▸ **TASK INSTRUCTIONS**:
Would you retype every line below without changing anything?

#####

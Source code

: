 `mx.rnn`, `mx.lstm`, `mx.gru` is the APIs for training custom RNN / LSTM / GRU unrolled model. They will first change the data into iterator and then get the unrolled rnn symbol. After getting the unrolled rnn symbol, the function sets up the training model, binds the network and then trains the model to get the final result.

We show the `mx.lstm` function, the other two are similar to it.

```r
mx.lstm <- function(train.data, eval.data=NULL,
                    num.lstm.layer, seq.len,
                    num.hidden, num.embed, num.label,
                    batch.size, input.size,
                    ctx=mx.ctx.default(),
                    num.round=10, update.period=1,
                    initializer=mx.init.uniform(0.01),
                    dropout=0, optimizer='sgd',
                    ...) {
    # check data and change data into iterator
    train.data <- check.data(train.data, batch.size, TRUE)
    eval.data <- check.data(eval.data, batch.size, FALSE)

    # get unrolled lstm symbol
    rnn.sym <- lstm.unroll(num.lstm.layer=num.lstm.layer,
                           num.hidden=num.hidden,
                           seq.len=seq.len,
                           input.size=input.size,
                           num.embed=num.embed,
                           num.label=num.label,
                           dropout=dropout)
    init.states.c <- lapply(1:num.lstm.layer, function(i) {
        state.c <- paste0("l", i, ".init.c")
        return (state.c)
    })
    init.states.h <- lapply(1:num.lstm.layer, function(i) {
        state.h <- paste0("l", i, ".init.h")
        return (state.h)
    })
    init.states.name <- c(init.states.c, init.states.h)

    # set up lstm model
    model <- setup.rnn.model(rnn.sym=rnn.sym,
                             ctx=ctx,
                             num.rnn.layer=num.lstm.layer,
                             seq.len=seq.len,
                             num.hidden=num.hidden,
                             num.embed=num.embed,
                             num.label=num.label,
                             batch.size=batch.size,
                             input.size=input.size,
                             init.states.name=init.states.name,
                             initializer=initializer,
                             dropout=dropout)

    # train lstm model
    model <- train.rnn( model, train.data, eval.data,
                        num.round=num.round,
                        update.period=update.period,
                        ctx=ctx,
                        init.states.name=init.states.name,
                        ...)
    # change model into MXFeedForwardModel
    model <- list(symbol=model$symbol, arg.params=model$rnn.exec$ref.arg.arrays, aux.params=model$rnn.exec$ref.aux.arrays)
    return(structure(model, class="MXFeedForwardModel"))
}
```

#####

▸ **RESPONSE AREA**:
Source code

: `mx.rnn`, `mx.lstm`, `mx.gru` is the APIs for training custom RNN / LSTM / GRU unrolled model. They will first change the data into iterator and then get the unrolled rnn symbol. After getting the unrolled rnn symbol, the function sets up the training model, binds the network and then trains the model to get the final result.

We show the `mx.lstm` function, the other two are similar to it.

```r
mx.lstm <- function(train.data, eval.data=NULL,
                    num.lstm.layer, seq.len,
                    num.hidden, num.embed, num.label,
                    batch.size, input.size,
                    ctx=mx.ctx.default(),
                    num.round=10, update.period=1,
                    initializer=mx.init.uniform(0.01),
                    dropout=0, optimizer='sgd',
                    ...) {
    # check data and change data into iterator
    train.data <- check.data(train.data, batch.size, TRUE)
    eval.data <- check.data(eval.data, batch.size, FALSE)

    # get unrolled lstm symbol
    rnn.sym <- lstm.unroll(num.lstm.layer=num.lstm.layer,
                           num.hidden=num.hidden,
                           seq.len=seq.len,
                           input.size=input.size,
                           num.embed=num.embed,
                           num.label=num.label,
                           dropout=dropout)
    init.states.c <- lapply(1:num.lstm.layer, function(i) {
        state.c <- paste0("l", i, ".init.c")
        return (state.c)
    })
    init.states.h <- lapply(1:num.lstm.layer, function(i) {
        state.h <- paste0("l", i, ".init.h")
        return (state.h)
    })
    init.states.name <- c(init.states.c, init.states.h)

    # set up lstm model
    model <- setup.rnn.model(rnn.sym=rnn.sym,
                             ctx=ctx,
                             num.rnn.layer=num.lstm.layer,
                             seq.len=seq.len,
                             num.hidden=num.hidden,
                             num.embed=num.embed,
                             num.label=num.label,
                             batch.size=batch.size,
                             input.size=input.size,
                             init.states.name=init.states.name,
                             initializer=initializer,
                             dropout=dropout)

    # train lstm model
    model <- train.rnn( model, train.data, eval.data,
                        num.round=num.round,
                        update.period=update.period,
                        ctx=ctx,
                        init.states.name=init.states.name,
                        ...)
    # change model into MXFeedForwardModel
    model <- list(symbol=model$symbol, arg.params=model$rnn.exec$ref.arg.arrays, aux.params=model$rnn.exec$ref.aux.arrays)
    return(structure(model, class="MXFeedForwardModel"))
}
```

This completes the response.